Easier to Operate & Control: As a single person owns the sole proprietorship business, the decision-making is fast; the business’s control remains with only one person, who takes all the decisions on his own without seeking the opinion of any other person. Unlike a company where the board makes decisions, where the views of several persons matter, the proprietor can immediately decide for the proprietorship business. Hence it is easy to control and operate a proprietorship firm.
No profit-sharing: The proprietors do not have to share the benefits of their hard work, business idea, and investment. 100% of the profits of the sole proprietorship firm belongs to the owner or proprietor. There is no sharing of benefits in the proprietorship business.
Tax Planning for Sole Proprietorship: As explained, the income tax liability of the proprietorship business is discharged by its owner. Income tax Act provides several deductions (Tax Benefits ) to individuals, which automatically becomes applicable to the profits of the proprietorship business. The following are the tax deductions that the proprietor can claim against the business or professional gains carried under the proprietorship firm.
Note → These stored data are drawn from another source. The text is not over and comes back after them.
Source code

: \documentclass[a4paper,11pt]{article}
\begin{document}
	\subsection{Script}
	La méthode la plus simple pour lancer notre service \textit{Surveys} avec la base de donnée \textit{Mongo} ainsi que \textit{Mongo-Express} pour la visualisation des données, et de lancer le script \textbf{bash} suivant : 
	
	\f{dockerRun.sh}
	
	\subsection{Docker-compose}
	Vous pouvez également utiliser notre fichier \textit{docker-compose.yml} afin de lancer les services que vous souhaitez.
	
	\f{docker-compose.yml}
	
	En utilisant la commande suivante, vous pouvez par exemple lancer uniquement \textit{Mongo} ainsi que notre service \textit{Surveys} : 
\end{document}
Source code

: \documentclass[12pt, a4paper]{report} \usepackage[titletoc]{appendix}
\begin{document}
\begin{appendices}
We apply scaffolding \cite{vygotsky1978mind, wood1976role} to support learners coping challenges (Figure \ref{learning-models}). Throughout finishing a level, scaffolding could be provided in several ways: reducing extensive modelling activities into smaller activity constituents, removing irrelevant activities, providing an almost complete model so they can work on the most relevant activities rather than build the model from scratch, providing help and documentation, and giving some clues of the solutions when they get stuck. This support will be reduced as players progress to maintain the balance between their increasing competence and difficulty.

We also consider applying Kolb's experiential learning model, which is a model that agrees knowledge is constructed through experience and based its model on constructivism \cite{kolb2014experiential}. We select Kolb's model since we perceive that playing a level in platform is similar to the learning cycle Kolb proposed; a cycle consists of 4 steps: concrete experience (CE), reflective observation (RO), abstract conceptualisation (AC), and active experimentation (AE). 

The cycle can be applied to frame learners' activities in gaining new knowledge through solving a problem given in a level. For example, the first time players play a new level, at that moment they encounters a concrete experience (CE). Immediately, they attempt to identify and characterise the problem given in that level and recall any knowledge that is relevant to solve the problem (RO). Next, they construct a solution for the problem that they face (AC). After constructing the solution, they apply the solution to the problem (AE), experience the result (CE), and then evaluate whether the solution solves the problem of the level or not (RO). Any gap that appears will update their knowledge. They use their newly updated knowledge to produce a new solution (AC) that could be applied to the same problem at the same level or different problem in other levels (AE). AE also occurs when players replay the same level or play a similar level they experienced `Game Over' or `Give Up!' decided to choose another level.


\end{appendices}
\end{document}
Easy to Windup a Proprietorship Business: As the starting, a proprietorship does not need any specific registration, the winding of the same is also very easy. However, before the proprietorship is closed, the liabilities and taxes must be paid or settled. All tax registrations and business licenses should be first surrendered before the business is closed.
We discussed several benefits of the proprietorship form of business in the earlier section. However, the disadvantages are significant if you wish to scale., following are the indicative list of cons of a proprietary business type.
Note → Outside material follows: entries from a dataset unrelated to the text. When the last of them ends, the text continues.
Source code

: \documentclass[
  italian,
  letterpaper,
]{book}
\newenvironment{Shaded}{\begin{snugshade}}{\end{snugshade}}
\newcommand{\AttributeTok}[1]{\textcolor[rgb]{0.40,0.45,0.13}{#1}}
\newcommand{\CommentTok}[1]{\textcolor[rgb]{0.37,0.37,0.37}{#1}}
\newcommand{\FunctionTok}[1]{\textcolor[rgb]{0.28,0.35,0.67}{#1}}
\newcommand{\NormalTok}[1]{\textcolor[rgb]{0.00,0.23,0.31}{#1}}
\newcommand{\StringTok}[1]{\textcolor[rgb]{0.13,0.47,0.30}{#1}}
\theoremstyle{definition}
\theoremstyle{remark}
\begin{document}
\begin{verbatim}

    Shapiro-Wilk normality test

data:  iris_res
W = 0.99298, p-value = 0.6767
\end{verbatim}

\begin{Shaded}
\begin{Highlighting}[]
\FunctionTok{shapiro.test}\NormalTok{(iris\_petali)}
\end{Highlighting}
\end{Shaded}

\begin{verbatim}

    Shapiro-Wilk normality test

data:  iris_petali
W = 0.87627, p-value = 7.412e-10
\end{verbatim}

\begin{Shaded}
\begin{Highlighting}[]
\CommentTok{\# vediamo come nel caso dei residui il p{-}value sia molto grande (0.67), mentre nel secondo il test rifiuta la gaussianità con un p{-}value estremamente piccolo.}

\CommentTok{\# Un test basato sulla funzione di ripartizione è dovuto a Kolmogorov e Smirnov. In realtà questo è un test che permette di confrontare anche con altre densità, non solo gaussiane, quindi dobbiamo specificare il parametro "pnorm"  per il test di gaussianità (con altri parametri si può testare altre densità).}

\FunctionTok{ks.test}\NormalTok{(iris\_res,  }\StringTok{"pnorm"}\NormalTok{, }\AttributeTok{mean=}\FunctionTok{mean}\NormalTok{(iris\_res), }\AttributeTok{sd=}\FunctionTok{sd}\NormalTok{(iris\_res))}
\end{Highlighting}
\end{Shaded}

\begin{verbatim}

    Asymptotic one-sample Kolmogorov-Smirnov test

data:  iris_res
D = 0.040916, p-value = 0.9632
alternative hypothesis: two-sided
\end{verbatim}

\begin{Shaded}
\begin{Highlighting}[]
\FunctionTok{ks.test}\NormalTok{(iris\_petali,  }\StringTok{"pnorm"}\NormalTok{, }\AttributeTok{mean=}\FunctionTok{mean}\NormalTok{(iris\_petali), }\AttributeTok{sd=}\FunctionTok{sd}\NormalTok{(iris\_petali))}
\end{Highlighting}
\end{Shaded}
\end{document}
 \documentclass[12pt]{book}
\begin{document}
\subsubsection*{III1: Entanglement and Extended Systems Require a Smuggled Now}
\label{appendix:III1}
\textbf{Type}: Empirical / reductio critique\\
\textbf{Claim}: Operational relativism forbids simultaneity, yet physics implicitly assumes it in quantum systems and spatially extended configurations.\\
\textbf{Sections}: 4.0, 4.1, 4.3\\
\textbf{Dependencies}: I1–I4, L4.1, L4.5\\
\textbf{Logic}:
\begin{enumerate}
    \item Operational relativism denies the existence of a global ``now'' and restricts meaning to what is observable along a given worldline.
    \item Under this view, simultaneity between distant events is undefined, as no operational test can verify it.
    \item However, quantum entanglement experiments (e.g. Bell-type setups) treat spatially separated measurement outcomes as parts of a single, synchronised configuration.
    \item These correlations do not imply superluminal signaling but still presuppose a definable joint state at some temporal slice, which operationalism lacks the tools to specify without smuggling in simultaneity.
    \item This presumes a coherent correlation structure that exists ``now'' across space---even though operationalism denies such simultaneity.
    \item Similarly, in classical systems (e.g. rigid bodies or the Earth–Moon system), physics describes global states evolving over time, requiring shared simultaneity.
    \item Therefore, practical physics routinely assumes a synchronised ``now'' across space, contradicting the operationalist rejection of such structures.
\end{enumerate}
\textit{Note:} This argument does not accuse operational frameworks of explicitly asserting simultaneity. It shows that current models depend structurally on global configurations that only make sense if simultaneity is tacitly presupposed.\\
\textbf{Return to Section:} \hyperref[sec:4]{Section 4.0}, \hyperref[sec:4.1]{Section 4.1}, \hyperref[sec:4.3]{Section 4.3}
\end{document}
Unlimited Liability to Proprietor: The proprietor is liable for the losses or liabilities of the proprietorship business without any limitation. It is the most worrying element of proprietorship business, and require your attention. We recommend you assess the risk involved in your industry. The proprietorship business is suitable only when the business activities are such where there is no or minimal risk involved. In the event of Loss, Liabilities, or where the business is ordered by the Court to pay damages, it has to be paid first from the business’s assets and then from the personal assets of the proprietor (Owner).
Limited Scope of Raising Capital (Funding): Every business needs money to scale its operations. Proprietorship lags very poorly on this point. There is no provision to make any person as co-owner or issue equity. Hence the scope of funding is completely ruled out. Another source of funding is the Banks of Financial Institutions. They are also not considering financing the proprietorship business favorably, even if they do give a loan, it is based on the credential and standing of the proprietor. If your business requires funding in the long term, you should consider registering a company.
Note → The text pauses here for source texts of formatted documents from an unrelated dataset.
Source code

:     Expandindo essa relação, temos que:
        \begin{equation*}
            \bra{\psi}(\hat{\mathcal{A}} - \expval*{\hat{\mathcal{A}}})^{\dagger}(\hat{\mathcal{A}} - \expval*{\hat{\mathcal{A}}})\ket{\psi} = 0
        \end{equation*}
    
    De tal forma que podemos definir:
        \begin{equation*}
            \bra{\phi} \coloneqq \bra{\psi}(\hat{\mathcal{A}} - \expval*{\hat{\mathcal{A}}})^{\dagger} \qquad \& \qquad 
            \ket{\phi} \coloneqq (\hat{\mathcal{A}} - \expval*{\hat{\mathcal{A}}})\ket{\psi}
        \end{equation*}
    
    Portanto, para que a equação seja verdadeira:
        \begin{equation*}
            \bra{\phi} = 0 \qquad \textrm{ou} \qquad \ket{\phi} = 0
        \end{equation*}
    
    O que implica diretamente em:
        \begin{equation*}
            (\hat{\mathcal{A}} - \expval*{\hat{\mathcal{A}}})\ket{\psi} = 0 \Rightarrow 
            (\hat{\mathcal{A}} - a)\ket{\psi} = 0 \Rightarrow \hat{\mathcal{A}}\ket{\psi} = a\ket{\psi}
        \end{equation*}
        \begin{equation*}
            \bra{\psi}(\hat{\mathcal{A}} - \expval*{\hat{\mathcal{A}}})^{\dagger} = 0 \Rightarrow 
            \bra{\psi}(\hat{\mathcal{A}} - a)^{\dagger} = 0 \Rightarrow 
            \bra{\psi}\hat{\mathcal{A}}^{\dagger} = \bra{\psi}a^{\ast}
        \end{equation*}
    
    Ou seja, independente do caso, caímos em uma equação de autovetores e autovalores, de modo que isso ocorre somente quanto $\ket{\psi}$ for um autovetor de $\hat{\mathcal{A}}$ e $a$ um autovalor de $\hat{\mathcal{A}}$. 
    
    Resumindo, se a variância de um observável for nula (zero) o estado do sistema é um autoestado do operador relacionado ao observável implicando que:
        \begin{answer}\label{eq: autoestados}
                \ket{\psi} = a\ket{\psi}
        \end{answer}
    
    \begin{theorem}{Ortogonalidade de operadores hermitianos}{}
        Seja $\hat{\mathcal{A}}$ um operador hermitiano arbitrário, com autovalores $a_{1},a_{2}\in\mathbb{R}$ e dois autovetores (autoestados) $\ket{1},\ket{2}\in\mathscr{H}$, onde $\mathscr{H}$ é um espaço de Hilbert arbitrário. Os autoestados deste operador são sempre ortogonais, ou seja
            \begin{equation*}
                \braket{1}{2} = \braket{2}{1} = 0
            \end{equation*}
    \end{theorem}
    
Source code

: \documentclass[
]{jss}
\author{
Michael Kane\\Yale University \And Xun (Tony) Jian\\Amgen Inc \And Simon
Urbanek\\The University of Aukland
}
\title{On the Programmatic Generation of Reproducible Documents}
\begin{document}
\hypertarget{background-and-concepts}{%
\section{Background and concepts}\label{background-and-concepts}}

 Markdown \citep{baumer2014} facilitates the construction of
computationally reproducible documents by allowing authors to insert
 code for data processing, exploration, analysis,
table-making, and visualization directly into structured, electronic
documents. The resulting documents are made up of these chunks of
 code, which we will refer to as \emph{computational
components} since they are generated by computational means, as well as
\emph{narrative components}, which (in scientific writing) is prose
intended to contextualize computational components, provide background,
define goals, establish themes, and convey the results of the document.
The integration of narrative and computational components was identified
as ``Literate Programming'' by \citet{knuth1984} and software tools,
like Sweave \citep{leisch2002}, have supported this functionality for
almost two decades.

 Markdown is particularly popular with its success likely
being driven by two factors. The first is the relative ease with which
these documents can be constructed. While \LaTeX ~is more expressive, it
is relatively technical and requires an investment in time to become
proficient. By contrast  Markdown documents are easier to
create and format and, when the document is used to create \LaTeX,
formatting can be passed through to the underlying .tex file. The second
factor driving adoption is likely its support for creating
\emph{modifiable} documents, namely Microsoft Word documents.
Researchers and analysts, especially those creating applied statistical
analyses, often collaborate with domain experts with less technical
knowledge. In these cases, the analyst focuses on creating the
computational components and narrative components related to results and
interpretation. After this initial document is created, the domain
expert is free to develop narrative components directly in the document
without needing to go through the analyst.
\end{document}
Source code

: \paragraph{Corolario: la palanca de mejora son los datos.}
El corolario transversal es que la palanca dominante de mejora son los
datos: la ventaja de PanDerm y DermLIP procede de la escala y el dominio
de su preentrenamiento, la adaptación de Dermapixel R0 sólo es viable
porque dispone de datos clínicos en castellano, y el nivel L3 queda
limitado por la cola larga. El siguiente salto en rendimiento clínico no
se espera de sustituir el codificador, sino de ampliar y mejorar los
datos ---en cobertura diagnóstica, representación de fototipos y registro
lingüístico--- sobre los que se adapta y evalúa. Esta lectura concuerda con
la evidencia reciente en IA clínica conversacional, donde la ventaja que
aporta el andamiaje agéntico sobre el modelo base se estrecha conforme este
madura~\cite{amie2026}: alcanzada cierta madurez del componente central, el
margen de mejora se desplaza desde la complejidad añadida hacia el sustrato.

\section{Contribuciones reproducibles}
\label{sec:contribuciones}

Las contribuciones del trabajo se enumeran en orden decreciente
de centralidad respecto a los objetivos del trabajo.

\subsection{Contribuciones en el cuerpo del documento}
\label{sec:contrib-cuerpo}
Limited Size & Scope: A proprietorship form of business is suitable for small businesses with a low scale. It is difficult to expand and scale the business operations in a proprietorship business type, basically due to the inadequacy of capital. There is a government failing to support the proprietors’ claims as these are by and far non-verifiable. Lack of transparency also limits the size and scope of a proprietorship form of business.
Higher Tax Incidence: Generally, it appears that the proprietorship business pays less tax as the proprietor can take advantage of slab based taxation and avail various deductions of personal investment. However, on a closer look, this does not hold good. The tax rate of the Individual in case the income is more than 10 Lakh is 30%. As for a company, it is only 22%, and further, if you register a new manufacturing company, then the tax rate will be only 15%. Please refer to our Guide on Income Tax Rate.
Lack of Continuity After Death of Proprietor: The existence of a Sole Proprietorship Business is dependent on the life of the proprietor. Generally, illness, disability, or death of the proprietor brings an end to the business. The continuity of business operation is, therefore, uncertain. The business run as proprietorship lacks the feature of perpetual succession. On the proprietor’s demise, the business does not transfer automatically, and it requires a court process to be followed. For cases where the proprietor has written a will, the succession is simpler. The only probate of the will of the proprietor is needed. However, if the proprietor dies without leaving a will, it complicates the courts’ deciding things and succession matters.